When water started to overtake the boat, my family and I were in a room inside. Many were sea sick. When my daughter saw others seasick she did not take much notice but would continue to play as if things were normal. This time however, she felt that there was a real danger, so she went to her mother. She was very afraid and horrified. Her mother was crying and reading Qur`an. She placed the Qur`an on her daughter's head to pray for her.

I saw my entire family crying. To this day I remember the scene. My wife holding the 20 day old child and crying, not knowing what to do, and the children crying.

Before the incident I would come home and kiss my sleeping children for ten minutes. I was always looking at them. My wife thought that I was mad. She would always ask 'Why?' I would say that I do not know, I have an ominous feeling, I do not know. My son was born recently. When people called me Abu Ali I felt that this son would not live for long. I felt strange when they called me father of Ali (Abu Ali).

There were two engines, one was not working. I was trying to repair it. It was an old engine but we repaired it as new. I never imagined that the boat would sink. As I would work on repairing the boat, I was looking at my family. As the boat began to capsize they were all looking at me trying to repair the boat. I am still affected by these final moments (weeping). My wife fell whilst holding the 20 day old baby.

When the boat capsized I lost my sanity. I was weeping over my misfortune that I did not die with them. I began searching for them.

Every time I saw a child I could not differentiate between it and my children. My wife and children stayed under the boat - they never came out.

I was not wearing a lifejacket. I was hitting at my head and lamenting my loss and praying for my own death. I was dragged under water three times - I do not know what kept pushing me up to stay alive.
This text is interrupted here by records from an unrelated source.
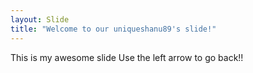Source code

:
 ```yaml
---
layout: Slide
title: "Welcome to our uniqueshanu89's slide!"
---
```

This is my awesome slide
Use the left arrow to go back!!
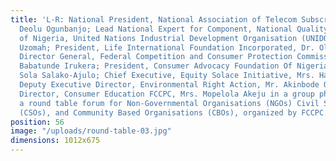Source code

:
 ```yaml
---
title: 'L-R: National President, National Association of Telecom Subscribers, Chief
  Deolu Ogunbanjo; Lead National Expert for Component, National Quality Infrastructure
  of Nigeria, United Nations Industrial Development Organisation (UNIDO), Mrs. Abimbola
  Uzomah; President, Life International Foundation Incorporated, Dr. Olu Usim-Wilson;
  Director General, Federal Competition and Consumer Protection Commission (FCCPC),
  Babatunde Irukera; President, Consumer Advocacy Foundation Of Nigeria (CAFON), Mrs.
  Sola Salako-Ajulo; Chief Executive, Equity Solace Initiative, Mrs. Habiba Abubakar;
  Deputy Executive Director, Environmental Right Action, Mr. Akinbode Oluwafemi and
  Director, Consumer Education FCCPC, Mrs. Mopelola Akeju in a group photograph after
  a round table forum for Non-Governmental Organisations (NGOs) Civil Society Organisations
  (CSOs), and Community Based Organisations (CBOs), organized by FCCPC.'
position: 56
image: "/uploads/round-table-03.jpg"
dimensions: 1012x675
---
```



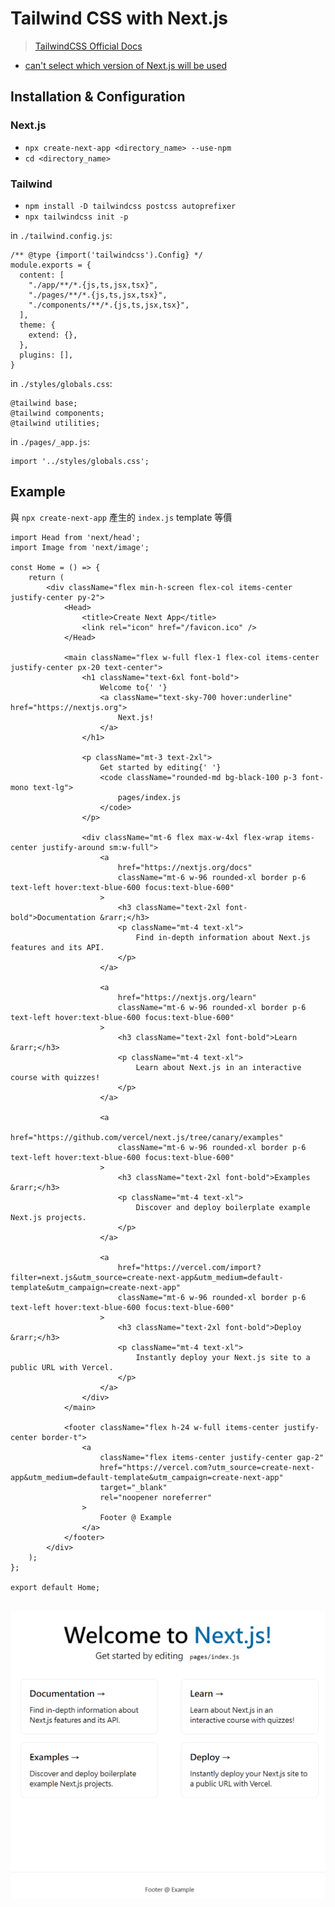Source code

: # Tailwind CSS with Next.js

> [TailwindCSS Official Docs](https://tailwindcss.com/docs/guides/nextjs)

- [can't select which version of Next.js will be used](https://github.com/vercel/next.js/discussions/35794)

## Installation & Configuration

### Next.js

- `npx create-next-app <directory_name> --use-npm`
- `cd <directory_name>`

### Tailwind

- `npm install -D tailwindcss postcss autoprefixer`
- `npx tailwindcss init -p`

in `./tailwind.config.js`:

```
/** @type {import('tailwindcss').Config} */
module.exports = {
  content: [
    "./app/**/*.{js,ts,jsx,tsx}",
    "./pages/**/*.{js,ts,jsx,tsx}",
    "./components/**/*.{js,ts,jsx,tsx}",
  ],
  theme: {
    extend: {},
  },
  plugins: [],
}

```

in `./styles/globals.css`:

```
@tailwind base;
@tailwind components;
@tailwind utilities;
```

in `./pages/_app.js`:

```
import '../styles/globals.css';
```

## Example

與 `npx create-next-app` 產生的 `index.js` template 等價

```
import Head from 'next/head';
import Image from 'next/image';

const Home = () => {
	return (
		<div className="flex min-h-screen flex-col items-center justify-center py-2">
			<Head>
				<title>Create Next App</title>
				<link rel="icon" href="/favicon.ico" />
			</Head>

			<main className="flex w-full flex-1 flex-col items-center justify-center px-20 text-center">
				<h1 className="text-6xl font-bold">
					Welcome to{' '}
					<a className="text-sky-700 hover:underline" href="https://nextjs.org">
						Next.js!
					</a>
				</h1>

				<p className="mt-3 text-2xl">
					Get started by editing{' '}
					<code className="rounded-md bg-black-100 p-3 font-mono text-lg">
						pages/index.js
					</code>
				</p>

				<div className="mt-6 flex max-w-4xl flex-wrap items-center justify-around sm:w-full">
					<a
						href="https://nextjs.org/docs"
						className="mt-6 w-96 rounded-xl border p-6 text-left hover:text-blue-600 focus:text-blue-600"
					>
						<h3 className="text-2xl font-bold">Documentation &rarr;</h3>
						<p className="mt-4 text-xl">
							Find in-depth information about Next.js features and its API.
						</p>
					</a>

					<a
						href="https://nextjs.org/learn"
						className="mt-6 w-96 rounded-xl border p-6 text-left hover:text-blue-600 focus:text-blue-600"
					>
						<h3 className="text-2xl font-bold">Learn &rarr;</h3>
						<p className="mt-4 text-xl">
							Learn about Next.js in an interactive course with quizzes!
						</p>
					</a>

					<a
						href="https://github.com/vercel/next.js/tree/canary/examples"
						className="mt-6 w-96 rounded-xl border p-6 text-left hover:text-blue-600 focus:text-blue-600"
					>
						<h3 className="text-2xl font-bold">Examples &rarr;</h3>
						<p className="mt-4 text-xl">
							Discover and deploy boilerplate example Next.js projects.
						</p>
					</a>

					<a
						href="https://vercel.com/import?filter=next.js&utm_source=create-next-app&utm_medium=default-template&utm_campaign=create-next-app"
						className="mt-6 w-96 rounded-xl border p-6 text-left hover:text-blue-600 focus:text-blue-600"
					>
						<h3 className="text-2xl font-bold">Deploy &rarr;</h3>
						<p className="mt-4 text-xl">
							Instantly deploy your Next.js site to a public URL with Vercel.
						</p>
					</a>
				</div>
			</main>

			<footer className="flex h-24 w-full items-center justify-center border-t">
				<a
					className="flex items-center justify-center gap-2"
					href="https://vercel.com?utm_source=create-next-app&utm_medium=default-template&utm_campaign=create-next-app"
					target="_blank"
					rel="noopener noreferrer"
				>
					Footer @ Example
				</a>
			</footer>
		</div>
	);
};

export default Home;


```

![image](./img/TailwindCSS-NextJS/20221110_nextjs_tailwind.PNG)

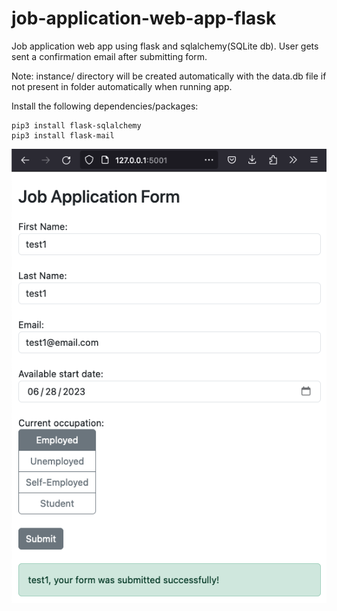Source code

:# job-application-web-app-flask
Job application web app using flask and sqlalchemy(SQLite db). User gets sent a confirmation email after submitting form.

Note: instance/ directory will be created automatically with the data.db file if not present in folder automatically when running app.

Install the following dependencies/packages:
```
pip3 install flask-sqlalchemy
pip3 install flask-mail
```

![Job App Screenshot](job_app_screenshot.png)
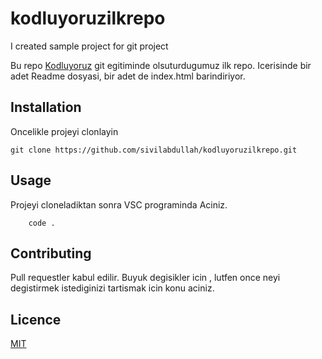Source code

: # kodluyoruzilkrepo
I created sample project for git project

Bu repo [Kodluyoruz](https://app.patika.dev/courses/git/odev1) git egitiminde olsuturdugumuz ilk repo. Icerisinde bir adet Readme dosyasi, bir adet de index.html barindiriyor.

## Installation 
Oncelikle projeyi clonlayin 

` git clone https://github.com/sivilabdullah/kodluyoruzilkrepo.git `

## Usage 

Projeyi cloneladiktan sonra VSC programinda Aciniz.

``` cd kodluyoruzilkrepo
    code .
```
## Contributing

Pull requestler kabul edilir. Buyuk degisikler icin , lutfen once neyi degistirmek istediginizi tartismak icin konu aciniz.

## Licence

[MIT](https://github.com/sivilabdullah/kodluyoruzilkrepo/blob/main/LICENSE)


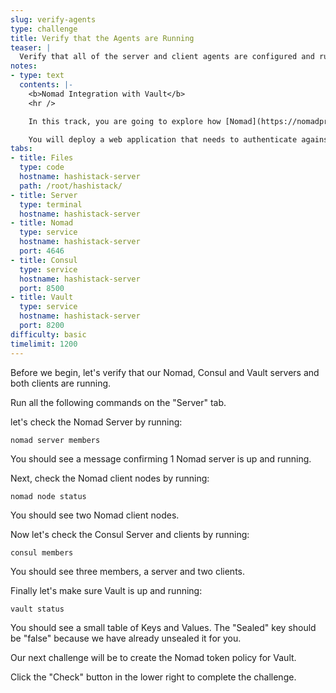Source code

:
 ```yaml
---
slug: verify-agents
type: challenge
title: Verify that the Agents are Running
teaser: |
  Verify that all of the server and client agents are configured and running.
notes:
- type: text
  contents: |-
    <b>Nomad Integration with Vault</b>
    <hr />

    In this track, you are going to explore how [Nomad](https://nomadproject.io) integrates seamlessly with [Vault](https://www.vaultproject.io) and allows your application to retrieve dynamic credentials for a database.

    You will deploy a web application that needs to authenticate against a [PostgreSQL](https://www.postgresql.org/docs) database and display data from a table to the user.
tabs:
- title: Files
  type: code
  hostname: hashistack-server
  path: /root/hashistack/
- title: Server
  type: terminal
  hostname: hashistack-server
- title: Nomad
  type: service
  hostname: hashistack-server
  port: 4646
- title: Consul
  type: service
  hostname: hashistack-server
  port: 8500
- title: Vault
  type: service
  hostname: hashistack-server
  port: 8200
difficulty: basic
timelimit: 1200
---
```

Before we begin, let's verify that our Nomad, Consul and Vault servers and both clients are running.

Run all the following commands on the "Server" tab.

let's check the Nomad Server by running:
```
nomad server members
```
You should see a message confirming 1 Nomad server is up and running.

Next, check the Nomad client nodes by running:
```
nomad node status
```
You should see two Nomad client nodes.

Now let's check the Consul Server and clients by running:
```
consul members
```
You should see three members, a server and two clients.

Finally let's make sure Vault is up and running:
```
vault status
```
You should see a small table of Keys and Values. The "Sealed" key should be "false" because we have already unsealed it for you.

Our next challenge will be to create the Nomad token policy for Vault.

Click the "Check" button in the lower right to complete the challenge.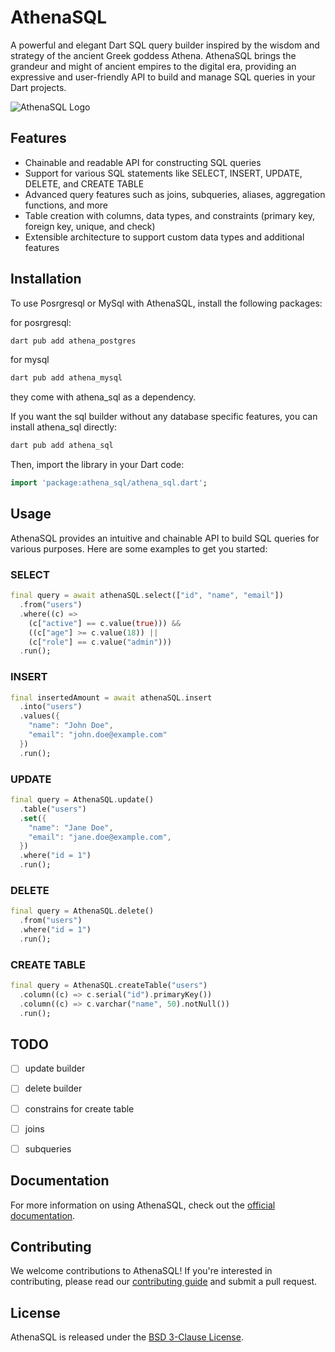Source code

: # AthenaSQL

A powerful and elegant Dart SQL query builder inspired by the wisdom and strategy of the ancient Greek goddess Athena. AthenaSQL brings the grandeur and might of ancient empires to the digital era, providing an expressive and user-friendly API to build and manage SQL queries in your Dart projects.

![AthenaSQL Logo](assets/athena_sql_logo.png)

## Features

- Chainable and readable API for constructing SQL queries
- Support for various SQL statements like SELECT, INSERT, UPDATE, DELETE, and CREATE TABLE
- Advanced query features such as joins, subqueries, aliases, aggregation functions, and more
- Table creation with columns, data types, and constraints (primary key, foreign key, unique, and check)
- Extensible architecture to support custom data types and additional features

## Installation

To use Posrgresql or MySql with AthenaSQL, install the following packages:

for posrgresql:
```bash
dart pub add athena_postgres
```

for mysql
```bash
dart pub add athena_mysql
```

they come with athena_sql as a dependency.

If you want the sql builder without any database specific features, you can install athena_sql directly:

```bash
dart pub add athena_sql
```

Then, import the library in your Dart code:

```dart
import 'package:athena_sql/athena_sql.dart';
```

## Usage

AthenaSQL provides an intuitive and chainable API to build SQL queries for various purposes. Here are some examples to get you started:

### SELECT

```dart
final query = await athenaSQL.select(["id", "name", "email"])
  .from("users")
  .where((c) => 
    (c["active"] == c.value(true))) &&
    ((c["age"] >= c.value(18)) ||
    (c["role"] == c.value("admin")))
  .run();
```

### INSERT

```dart
final insertedAmount = await athenaSQL.insert
  .into("users")
  .values({
    "name": "John Doe",
    "email": "john.doe@example.com"
  })
  .run();
```

### UPDATE

```dart
final query = AthenaSQL.update()
  .table("users")
  .set({
    "name": "Jane Doe",
    "email": "jane.doe@example.com",
  })
  .where("id = 1")
  .run();
```

### DELETE

```dart
final query = AthenaSQL.delete()
  .from("users")
  .where("id = 1")
  .run();
```

### CREATE TABLE

```dart
final query = AthenaSQL.createTable("users")
  .column((c) => c.serial("id").primaryKey())
  .column((c) => c.varchar("name", 50).notNull())
  .run();
```

## TODO
- [ ] update builder
- [ ] delete builder
- [ ] constrains for create table
- [ ] joins
- [ ] subqueries


## Documentation

For more information on using AthenaSQL, check out the [official documentation](https://athena-sql.gitbook.io/).

## Contributing

We welcome contributions to AthenaSQL! If you're interested in contributing, please read our [contributing guide](CONTRIBUTING.md) and submit a pull request.

## License

AthenaSQL is released under the [BSD 3-Clause License](LICENSE).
Anywhere I placed my arm, a drowned child or woman would emerge and lift my arm and the surviving women would cry more.

As for me, remaining in Indonesia causes us depression. Every time we see the scene it reminds me and the others of these tragedies.

We wanted to live with the Australian people. We appeal to the Australian people to take up our cases. There is no difference between us even though we have a different faith - we are still human beings. We appeal to the new government to find a solution for us.